--- START ---

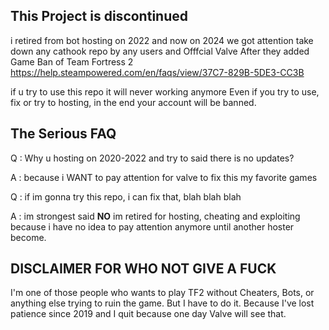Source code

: ## This Project is discontinued

i retired from bot hosting on 2022
and now on 2024 we got attention take down any cathook repo by any users and Offfcial Valve After they added Game Ban of Team Fortress 2 
https://help.steampowered.com/en/faqs/view/37C7-829B-5DE3-CC3B

if u try to use this repo it will never working anymore
Even if you try to use, fix or try to hosting, in the end your account will be banned.

## The Serious FAQ
Q : Why u hosting on 2020-2022 and try to said there is no updates?

A : because i WANT to pay attention for valve to fix this my favorite games 


Q : if im gonna try this repo, i can fix that, blah blah blah

A : im strongest said **NO** im retired for hosting, cheating and exploiting because i have no idea to pay attention anymore until another hoster become.

## DISCLAIMER FOR WHO NOT GIVE A FUCK
I'm one of those people who wants to play TF2 without Cheaters, Bots, or anything else trying to ruin the game.  But I have to do it.  Because I've lost patience since 2019 and I quit because one day Valve will see that.
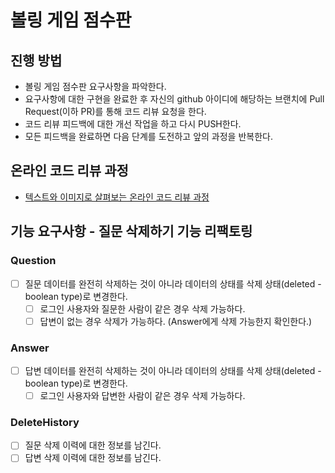 # 볼링 게임 점수판
## 진행 방법
* 볼링 게임 점수판 요구사항을 파악한다.
* 요구사항에 대한 구현을 완료한 후 자신의 github 아이디에 해당하는 브랜치에 Pull Request(이하 PR)를 통해 코드 리뷰 요청을 한다.
* 코드 리뷰 피드백에 대한 개선 작업을 하고 다시 PUSH한다.
* 모든 피드백을 완료하면 다음 단계를 도전하고 앞의 과정을 반복한다.

## 온라인 코드 리뷰 과정
* [텍스트와 이미지로 살펴보는 온라인 코드 리뷰 과정](https://github.com/next-step/nextstep-docs/tree/master/codereview)

## 기능 요구사항 - 질문 삭제하기 기능 리팩토링
### Question
- [ ] 질문 데이터를 완전히 삭제하는 것이 아니라 데이터의 상태를 삭제 상태(deleted - boolean type)로 변경한다.
    - [ ] 로그인 사용자와 질문한 사람이 같은 경우 삭제 가능하다.
    - [ ] 답변이 없는 경우 삭제가 가능하다. (Answer에게 삭제 가능한지 확인한다.)
    
### Answer
- [ ] 답변 데이터를 완전히 삭제하는 것이 아니라 데이터의 상태를 삭제 상태(deleted - boolean type)로 변경한다.
    - [ ] 로그인 사용자와 답변한 사람이 같은 경우 삭제 가능하다.
    
### DeleteHistory
- [ ] 질문 삭제 이력에 대한 정보를 남긴다.
- [ ] 답변 삭제 이력에 대한 정보를  남긴다.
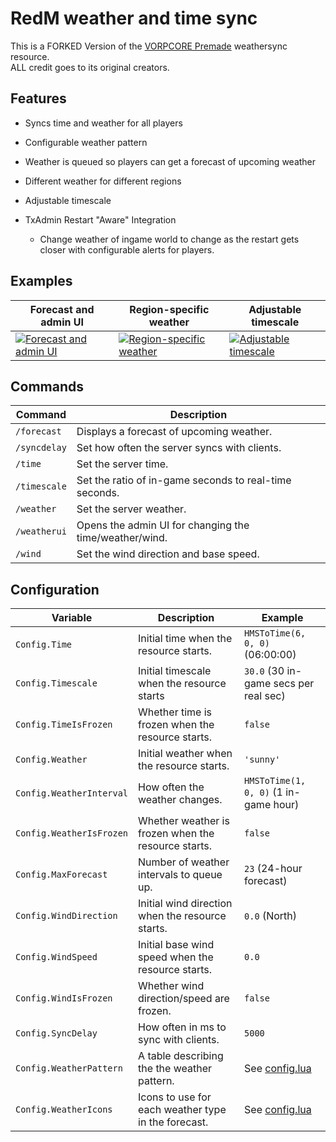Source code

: # RedM weather and time sync

This is a FORKED Version of the [VORPCORE Premade](https://github.com/VORPCORE/vorp_pre-made) weathersync resource.  
ALL credit goes to its original creators.

## Features

- Syncs time and weather for all players

- Configurable weather pattern

- Weather is queued so players can get a forecast of upcoming weather

- Different weather for different regions

- Adjustable timescale

- TxAdmin Restart "Aware" Integration
  - Change weather of ingame world to change as the restart gets closer with configurable alerts for players.  

## Examples

| Forecast and admin UI | Region-specific weather | Adjustable timescale |
|---|---|---|
| [![Forecast and admin UI](https://i.imgur.com/Scn0z0Em.jpg)](https://imgur.com/Scn0z0E) | [![Region-specific weather](https://i.imgur.com/Loif9SMm.jpg)](https://imgur.com/Loif9SM) | [![Adjustable timescale](https://i.imgur.com/WkqHAs4m.jpg)](https://imgur.com/WkqHAs4) |

## Commands

| Command      | Description                                               |
|--------------|-----------------------------------------------------------|
| `/forecast`  | Displays a forecast of upcoming weather.                  |
| `/syncdelay` | Set how often the server syncs with clients.              |
| `/time`      | Set the server time.                                      |
| `/timescale` | Set the ratio of in-game seconds to real-time seconds.    |
| `/weather`   | Set the server weather.                                   |
| `/weatherui` | Opens the admin UI for changing the time/weather/wind.    |
| `/wind`      | Set the wind direction and base speed.                    |

## Configuration

| Variable                 | Description                                         | Example                               |
|--------------------------|-----------------------------------------------------|---------------------------------------|
| `Config.Time`            | Initial time when the resource starts.              | `HMSToTime(6, 0, 0)` (06:00:00)       |
| `Config.Timescale`       | Initial timescale when the resource starts          | `30.0` (30 in-game secs per real sec) |
| `Config.TimeIsFrozen`    | Whether time is frozen when the resource starts.    | `false`                               |
| `Config.Weather`         | Initial weather when the resource starts.           | `'sunny'`                             |
| `Config.WeatherInterval` | How often the weather changes.                      | `HMSToTime(1, 0, 0)` (1 in-game hour) |
| `Config.WeatherIsFrozen` | Whether weather is frozen when the resource starts. | `false`                               |
| `Config.MaxForecast`     | Number of weather intervals to queue up.            | `23` (24-hour forecast)               |
| `Config.WindDirection`   | Initial wind direction when the resource starts.    | `0.0` (North)                         |
| `Config.WindSpeed`       | Initial base wind speed when the resource starts.   | `0.0`                                 |
| `Config.WindIsFrozen`    | Whether wind direction/speed are frozen.            | `false`                               |
| `Config.SyncDelay`       | How often in ms to sync with clients.               | `5000`                                |
| `Config.WeatherPattern`  | A table describing the the weather pattern.         | See [config.lua](config.lua)          |
| `Config.WeatherIcons`    | Icons to use for each weather type in the forecast. | See [config.lua](config.lua)          |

--- END ---

Once the pictures have been removed, reproduce each line of the material above exactly.

Source code

: ## This Project is discontinued

i retired from bot hosting on 2022
and now on 2024 we got attention take down any cathook repo by any users and Offfcial Valve After they added Game Ban of Team Fortress 2 
https://help.steampowered.com/en/faqs/view/37C7-829B-5DE3-CC3B

if u try to use this repo it will never working anymore
Even if you try to use, fix or try to hosting, in the end your account will be banned.

## The Serious FAQ
Q : Why u hosting on 2020-2022 and try to said there is no updates?

A : because i WANT to pay attention for valve to fix this my favorite games 


Q : if im gonna try this repo, i can fix that, blah blah blah

A : im strongest said **NO** im retired for hosting, cheating and exploiting because i have no idea to pay attention anymore until another hoster become.

## DISCLAIMER FOR WHO NOT GIVE A FUCK
I'm one of those people who wants to play TF2 without Cheaters, Bots, or anything else trying to ruin the game.  But I have to do it.  Because I've lost patience since 2019 and I quit because one day Valve will see that.
 # 볼링 게임 점수판
## 진행 방법
* 볼링 게임 점수판 요구사항을 파악한다.
* 요구사항에 대한 구현을 완료한 후 자신의 github 아이디에 해당하는 브랜치에 Pull Request(이하 PR)를 통해 코드 리뷰 요청을 한다.
* 코드 리뷰 피드백에 대한 개선 작업을 하고 다시 PUSH한다.
* 모든 피드백을 완료하면 다음 단계를 도전하고 앞의 과정을 반복한다.

## 온라인 코드 리뷰 과정
* [텍스트와 이미지로 살펴보는 온라인 코드 리뷰 과정](https://github.com/next-step/nextstep-docs/tree/master/codereview)

## 기능 요구사항 - 질문 삭제하기 기능 리팩토링
### Question
- [ ] 질문 데이터를 완전히 삭제하는 것이 아니라 데이터의 상태를 삭제 상태(deleted - boolean type)로 변경한다.
    - [ ] 로그인 사용자와 질문한 사람이 같은 경우 삭제 가능하다.
    - [ ] 답변이 없는 경우 삭제가 가능하다. (Answer에게 삭제 가능한지 확인한다.)
    
### Answer
- [ ] 답변 데이터를 완전히 삭제하는 것이 아니라 데이터의 상태를 삭제 상태(deleted - boolean type)로 변경한다.
    - [ ] 로그인 사용자와 답변한 사람이 같은 경우 삭제 가능하다.
    
### DeleteHistory
- [ ] 질문 삭제 이력에 대한 정보를 남긴다.
- [ ] 답변 삭제 이력에 대한 정보를  남긴다.
Source code

: # RedM weather and time sync

This is a FORKED Version of the [VORPCORE Premade](https://github.com/VORPCORE/vorp_pre-made) weathersync resource.  
ALL credit goes to its original creators.

## Features

- Syncs time and weather for all players

- Configurable weather pattern

- Weather is queued so players can get a forecast of upcoming weather

- Different weather for different regions

- Adjustable timescale

- TxAdmin Restart "Aware" Integration
  - Change weather of ingame world to change as the restart gets closer with configurable alerts for players.  

## Examples

| Forecast and admin UI | Region-specific weather | Adjustable timescale |
|---|---|---|
| [![Forecast and admin UI](https://i.imgur.com/Scn0z0Em.jpg)](https://imgur.com/Scn0z0E) | [![Region-specific weather](https://i.imgur.com/Loif9SMm.jpg)](https://imgur.com/Loif9SM) | [![Adjustable timescale](https://i.imgur.com/WkqHAs4m.jpg)](https://imgur.com/WkqHAs4) |

## Commands

| Command      | Description                                               |
|--------------|-----------------------------------------------------------|
| `/forecast`  | Displays a forecast of upcoming weather.                  |
| `/syncdelay` | Set how often the server syncs with clients.              |
| `/time`      | Set the server time.                                      |
| `/timescale` | Set the ratio of in-game seconds to real-time seconds.    |
| `/weather`   | Set the server weather.                                   |
| `/weatherui` | Opens the admin UI for changing the time/weather/wind.    |
| `/wind`      | Set the wind direction and base speed.                    |

## Configuration

| Variable                 | Description                                         | Example                               |
|--------------------------|-----------------------------------------------------|---------------------------------------|
| `Config.Time`            | Initial time when the resource starts.              | `HMSToTime(6, 0, 0)` (06:00:00)       |
| `Config.Timescale`       | Initial timescale when the resource starts          | `30.0` (30 in-game secs per real sec) |
| `Config.TimeIsFrozen`    | Whether time is frozen when the resource starts.    | `false`                               |
| `Config.Weather`         | Initial weather when the resource starts.           | `'sunny'`                             |
| `Config.WeatherInterval` | How often the weather changes.                      | `HMSToTime(1, 0, 0)` (1 in-game hour) |
| `Config.WeatherIsFrozen` | Whether weather is frozen when the resource starts. | `false`                               |
| `Config.MaxForecast`     | Number of weather intervals to queue up.            | `23` (24-hour forecast)               |
| `Config.WindDirection`   | Initial wind direction when the resource starts.    | `0.0` (North)                         |
| `Config.WindSpeed`       | Initial base wind speed when the resource starts.   | `0.0`                                 |
| `Config.WindIsFrozen`    | Whether wind direction/speed are frozen.            | `false`                               |
| `Config.SyncDelay`       | How often in ms to sync with clients.               | `5000`                                |
| `Config.WeatherPattern`  | A table describing the the weather pattern.         | See [config.lua](config.lua)          |
| `Config.WeatherIcons`    | Icons to use for each weather type in the forecast. | See [config.lua](config.lua)          |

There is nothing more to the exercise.